◆ **RECORDS SUPPLIED**
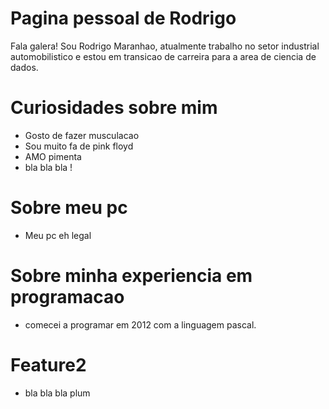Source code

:# Pagina pessoal de Rodrigo

Fala galera! Sou Rodrigo Maranhao, atualmente trabalho no setor industrial automobilistico e estou em transicao de carreira para a area de ciencia de dados.

# Curiosidades sobre mim
- Gosto de fazer musculacao
- Sou muito fa de pink floyd
- AMO pimenta
- bla bla bla !

# Sobre meu pc
- Meu pc eh legal

# Sobre minha experiencia em programacao
- comecei a programar em 2012 com a linguagem pascal.


# Feature2
- bla bla bla plum

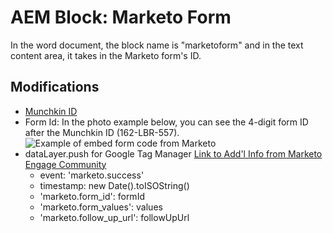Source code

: # AEM Block: Marketo Form
In the word document, the block name is "marketoform" and in the text content area, it takes in the Marketo form's ID.

## Modifications
- [Munchkin ID](https://nation.marketo.com/t5/knowledgebase/how-to-find-your-munchkin-id-for-a-marketo-instance/ta-p/248432)
- Form Id: In the photo example below, you can see the 4-digit form ID after the Munchkin ID (162-LBR-557).
![Example of embed form code from Marketo](https://experienceleague.adobe.com/en/docs/marketo/using/product-docs/demand-generation/forms/form-actions/media_143d0c35a972b429e2ddb7dda1cda3cf22866e8ee.png)
- dataLayer.push for Google Tag Manager [Link to Add'l Info from Marketo Engage Community](https://nation.marketo.com/t5/product-discussions/how-to-track-marketo-forms-in-google-analytics-using-using-api/td-p/305735)
    - event: 'marketo.success'
    - timestamp: new Date().toISOString()
    - 'marketo.form_id': formId
    - 'marketo.form_values': values
    - 'marketo.follow_up_url': followUpUrl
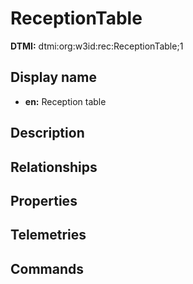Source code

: # ReceptionTable
**DTMI:** dtmi:org:w3id:rec:ReceptionTable;1
## Display name
- **en:** Reception table
## Description
## Relationships
## Properties
## Telemetries
## Commands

◆ **WHAT IS REQUIRED**
Everything from the line containing "In the word" to the final line of the listing above, both ends included, should be transcribed word for word, except for the pictures.

◆ **TASK RESULT**
In the word document, the block name is "marketoform" and in the text content area, it takes in the Marketo form's ID.

## Modifications
- [Munchkin ID](https://nation.marketo.com/t5/knowledgebase/how-to-find-your-munchkin-id-for-a-marketo-instance/ta-p/248432)
- Form Id: In the photo example below, you can see the 4-digit form ID after the Munchkin ID (162-LBR-557).
![Example of embed form code from Marketo](https://experienceleague.adobe.com/en/docs/marketo/using/product-docs/demand-generation/forms/form-actions/media_143d0c35a972b429e2ddb7dda1cda3cf22866e8ee.png)
- dataLayer.push for Google Tag Manager [Link to Add'l Info from Marketo Engage Community](https://nation.marketo.com/t5/product-discussions/how-to-track-marketo-forms-in-google-analytics-using-using-api/td-p/305735)
    - event: 'marketo.success'
    - timestamp: new Date().toISOString()
    - 'marketo.form_id': formId
    - 'marketo.form_values': values
    - 'marketo.follow_up_url': followUpUrl
Source code

: # ReceptionTable
**DTMI:** dtmi:org:w3id:rec:ReceptionTable;1
## Display name
- **en:** Reception table
## Description
## Relationships
## Properties
## Telemetries
## Commands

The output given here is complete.